WORKING DATA:

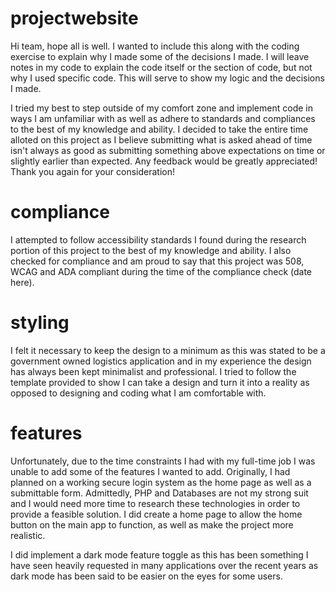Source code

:# projectwebsite

Hi team, hope all is well. I wanted to include this along with the coding exercise to explain why I made some of the decisions I made. I will leave notes in my code to explain the code itself or the section of code, but not why I used specific code. This will serve to show my logic and the decisions I made. 

I tried my best to step outside of my comfort zone and implement code in ways I am unfamiliar with as well as adhere to standards and compliances to the best of my knowledge and ability. I decided to take the entire time alloted on this project as I believe submitting what is asked ahead of time isn't always as good as submitting something above expectations on time or slightly earlier than expected. Any feedback would be greatly appreciated! Thank you again for your consideration!

# compliance

I attempted to follow accessibility standards I found during the research portion of this project to the best of my knowledge and ability.  I also checked for compliance and am proud to say that this project was 508, WCAG and ADA compliant during the time of the compliance check (date here).


# styling

 I felt it necessary to keep the design to a minimum as this was stated to be a government owned logistics application and in my experience the design has always been kept minimalist and professional. I tried to follow the template provided to show I can take a design and turn it into a reality as opposed to designing and coding what I am comfortable with.


# features
Unfortunately, due to the time constraints I had with my full-time job I was unable to add some of the features I wanted to add. Originally, I had planned on a working secure login system as the home page as well as a submittable form. Admittedly, PHP and Databases are not my strong suit and I would need more time to research these technologies in order to provide a feasible solution. I did create a home page to allow the home button on the main app to function, as well as make the project more realistic.

 I did implement a dark mode feature toggle as this has been something I have seen heavily requested in many applications over the recent years as dark mode has been said to be easier on the eyes for some users.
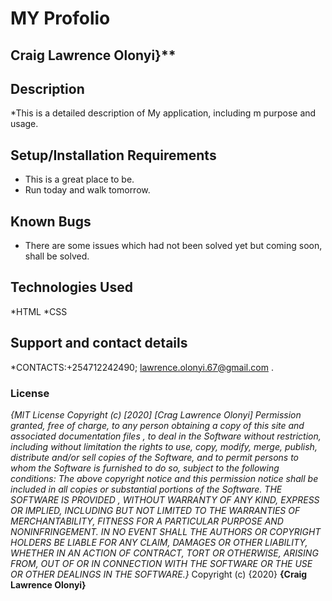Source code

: # MY Profolio #
## Craig Lawrence Olonyi}**
## Description
*This is a detailed description of My application, including m purpose and usage.
## Setup/Installation Requirements
* This is a great place to be.
* Run today and walk tomorrow.
## Known Bugs
* There are some issues which had not been solved yet but coming soon, shall be solved.
## Technologies Used
*HTML
*CSS
## Support and contact details
*CONTACTS:+254712242490; lawrence.olonyi.67@gmail.com .
### License
*{MIT License
Copyright (c) [2020] [Crag Lawrence Olonyi]
Permission granted, free of charge, to any person obtaining a copy
of this site and associated documentation files , to deal
in the Software without restriction, including without limitation the rights
to use, copy, modify, merge, publish, distribute and/or sell
copies of the Software, and to permit persons to whom the Software is
furnished to do so, subject to the following conditions:
The above copyright notice and this permission notice shall be included in all
copies or substantial portions of the Software.
THE SOFTWARE IS PROVIDED , WITHOUT WARRANTY OF ANY KIND, EXPRESS OR
IMPLIED, INCLUDING BUT NOT LIMITED TO THE WARRANTIES OF MERCHANTABILITY,
FITNESS FOR A PARTICULAR PURPOSE AND NONINFRINGEMENT. IN NO EVENT SHALL THE
AUTHORS OR COPYRIGHT HOLDERS BE LIABLE FOR ANY CLAIM, DAMAGES OR OTHER
LIABILITY, WHETHER IN AN ACTION OF CONTRACT, TORT OR OTHERWISE, ARISING FROM,
OUT OF OR IN CONNECTION WITH THE SOFTWARE OR THE USE OR OTHER DEALINGS IN THE
SOFTWARE.}*
Copyright (c) {2020} **{Craig Lawrence Olonyi}**
 






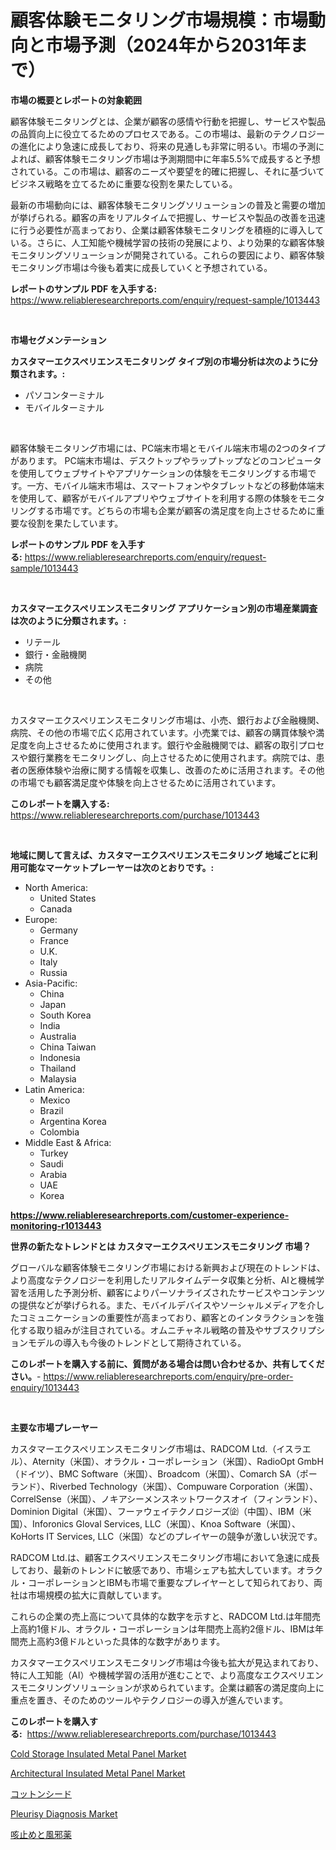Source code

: <p><h1>顧客体験モニタリング市場規模：市場動向と市場予測（2024年から2031年まで）</h1></p><p><strong>市場の概要とレポートの対象範囲</strong></p>
<p><p>顧客体験モニタリングとは、企業が顧客の感情や行動を把握し、サービスや製品の品質向上に役立てるためのプロセスである。この市場は、最新のテクノロジーの進化により急速に成長しており、将来の見通しも非常に明るい。市場の予測によれば、顧客体験モニタリング市場は予測期間中に年率5.5%で成長すると予想されている。この市場は、顧客のニーズや要望を的確に把握し、それに基づいてビジネス戦略を立てるために重要な役割を果たしている。</p><p>最新の市場動向には、顧客体験モニタリングソリューションの普及と需要の増加が挙げられる。顧客の声をリアルタイムで把握し、サービスや製品の改善を迅速に行う必要性が高まっており、企業は顧客体験モニタリングを積極的に導入している。さらに、人工知能や機械学習の技術の発展により、より効果的な顧客体験モニタリングソリューションが開発されている。これらの要因により、顧客体験モニタリング市場は今後も着実に成長していくと予想されている。</p></p>
<p><strong>レポートのサンプル PDF を入手する:</strong> <a href="https://www.reliableresearchreports.com/enquiry/request-sample/1013443">https://www.reliableresearchreports.com/enquiry/request-sample/1013443</a></p>
<p>&nbsp;</p>
<p><strong>市場セグメンテーション</strong></p>
<p><strong>カスタマーエクスペリエンスモニタリング タイプ別の市場分析は次のように分類されます。:</strong></p>
<p><ul><li>パソコンターミナル</li><li>モバイルターミナル</li></ul></p>
<p>&nbsp;</p>
<p><p>顧客体験モニタリング市場には、PC端末市場とモバイル端末市場の2つのタイプがあります。 PC端末市場は、デスクトップやラップトップなどのコンピュータを使用してウェブサイトやアプリケーションの体験をモニタリングする市場です。一方、モバイル端末市場は、スマートフォンやタブレットなどの移動体端末を使用して、顧客がモバイルアプリやウェブサイトを利用する際の体験をモニタリングする市場です。どちらの市場も企業が顧客の満足度を向上させるために重要な役割を果たしています。</p></p>
<p><strong>レポートのサンプル PDF を入手する:</strong>&nbsp;<a href="https://www.reliableresearchreports.com/enquiry/request-sample/1013443">https://www.reliableresearchreports.com/enquiry/request-sample/1013443</a></p>
<p>&nbsp;</p>
<p><strong> カスタマーエクスペリエンスモニタリング アプリケーション別の市場産業調査は次のように分類されます。:</strong></p>
<p><ul><li>リテール</li><li>銀行・金融機関</li><li>病院</li><li>その他</li></ul></p>
<p>&nbsp;</p>
<p><p>カスタマーエクスペリエンスモニタリング市場は、小売、銀行および金融機関、病院、その他の市場で広く応用されています。小売業では、顧客の購買体験や満足度を向上させるために使用されます。銀行や金融機関では、顧客の取引プロセスや銀行業務をモニタリングし、向上させるために使用されます。病院では、患者の医療体験や治療に関する情報を収集し、改善のために活用されます。その他の市場でも顧客満足度や体験を向上させるために活用されています。</p></p>
<p><strong>このレポートを購入する:</strong>&nbsp; <a href="https://www.reliableresearchreports.com/purchase/1013443">https://www.reliableresearchreports.com/purchase/1013443</a></p>
<p>&nbsp;</p>
<p><strong>地域に関して言えば、カスタマーエクスペリエンスモニタリング 地域ごとに利用可能なマーケットプレーヤーは次のとおりです。:</strong></p>
<p><ul>
    <li>
        North America:
        <ul>
            <li>United States</li>
            <li>Canada</li>
        </ul>
    </li>
    <li>
        Europe:
        <ul>
            <li>Germany</li>
            <li>France</li>
            <li>U.K.</li>
            <li>Italy</li>
            <li>Russia</li>
        </ul>
    </li>
    <li>
        Asia-Pacific:
        <ul>
            <li>China</li>
            <li>Japan</li>
            <li>South Korea</li>
            <li>India</li>
            <li>Australia</li>
            <li>China Taiwan</li>
            <li>Indonesia</li>
            <li>Thailand</li>
            <li>Malaysia</li>
        </ul>
    </li>
    <li>
        Latin America:
        <ul>
            <li>Mexico</li>
            <li>Brazil</li>
            <li>Argentina Korea</li>
            <li>Colombia</li>
        </ul>
    </li>
    <li>
        Middle East & Africa:
        <ul>
            <li>Turkey</li>
            <li>Saudi</li>
            <li>Arabia</li>
            <li>UAE</li>
            <li>Korea</li>
        </ul>
    </li>
    </ul></p>
<p><strong><a href="https://www.reliableresearchreports.com/customer-experience-monitoring-r1013443">https://www.reliableresearchreports.com/customer-experience-monitoring-r1013443</a></strong>&nbsp;</p>
<p><strong>世界の新たなトレンドとは カスタマーエクスペリエンスモニタリング 市場？</strong></p>
<p><p>グローバルな顧客体験モニタリング市場における新興および現在のトレンドは、より高度なテクノロジーを利用したリアルタイムデータ収集と分析、AIと機械学習を活用した予測分析、顧客によりパーソナライズされたサービスやコンテンツの提供などが挙げられる。また、モバイルデバイスやソーシャルメディアを介したコミュニケーションの重要性が高まっており、顧客とのインタラクションを強化する取り組みが注目されている。オムニチャネル戦略の普及やサブスクリプションモデルの導入も今後のトレンドとして期待されている。</p></p>
<p><strong>このレポートを購入する前に、質問がある場合は問い合わせるか、共有してください。</strong>- <a href="https://www.reliableresearchreports.com/enquiry/pre-order-enquiry/1013443">https://www.reliableresearchreports.com/enquiry/pre-order-enquiry/1013443</a></p>
<p>&nbsp;</p>
<p><strong>主要な市場プレーヤー</strong></p>
<p><p>カスタマーエクスペリエンスモニタリング市場は、RADCOM Ltd.（イスラエル）、Aternity（米国）、オラクル・コーポレーション（米国）、RadioOpt GmbH（ドイツ）、BMC Software（米国）、Broadcom（米国）、Comarch SA（ポーランド）、Riverbed Technology（米国）、Compuware Corporation（米国）、CorrelSense（米国）、ノキアシーメンスネットワークスオイ（フィンランド）、Dominion Digital（米国）、フーァウェイテクノロジーズ㈽（中国）、IBM（米国）、Inforonics Gloval Services, LLC（米国）、Knoa Software（米国）、KoHorts IT Services, LLC（米国）などのプレイヤーの競争が激しい状況です。</p><p>RADCOM Ltd.は、顧客エクスペリエンスモニタリング市場において急速に成長しており、最新のトレンドに敏感であり、市場シェアも拡大しています。オラクル・コーポレーションとIBMも市場で重要なプレイヤーとして知られており、両社は市場規模の拡大に貢献しています。</p><p>これらの企業の売上高について具体的な数字を示すと、RADCOM Ltd.は年間売上高約1億ドル、オラクル・コーポレーションは年間売上高約2億ドル、IBMは年間売上高約3億ドルといった具体的な数字があります。</p><p>カスタマーエクスペリエンスモニタリング市場は今後も拡大が見込まれており、特に人工知能（AI）や機械学習の活用が進むことで、より高度なエクスペリエンスモニタリングソリューションが求められています。企業は顧客の満足度向上に重点を置き、そのためのツールやテクノロジーの導入が進んでいます。</p></p>
<p><strong>このレポートを購入する:</strong>&nbsp;&nbsp;<a href="https://www.reliableresearchreports.com/purchase/1013443">https://www.reliableresearchreports.com/purchase/1013443</a></p>
<p><p><a href="https://issuu.com/reportprime-2/docs/cold-storage-insulated-metal-panel-market-size-203">Cold Storage Insulated Metal Panel Market</a></p><p><a href="https://issuu.com/reportprime-2/docs/architectural-insulated-metal-panel-market-size-20">Architectural Insulated Metal Panel Market</a></p><p><a href="https://github.com/roulaayoub-saad/Market-Research-Report-List-1/blob/main/996815152917.md">コットンシード</a></p><p><a href="https://github.com/arionmp/Market-Research-Report-List-3/blob/main/pleurisy-diagnosis-market.md">Pleurisy Diagnosis Market</a></p><p><a href="https://github.com/schmahlson/Market-Research-Report-List-1/blob/main/448015952918.md">咳止めと風邪薬</a></p></p>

TASK GOAL:
Please find, in the entries above, every line where "copies" occurs, and copy it.

SOLUTION FOR THIS EXERCISE:
copies of the Software, and to permit persons to whom the Software is
copies or substantial portions of the Software.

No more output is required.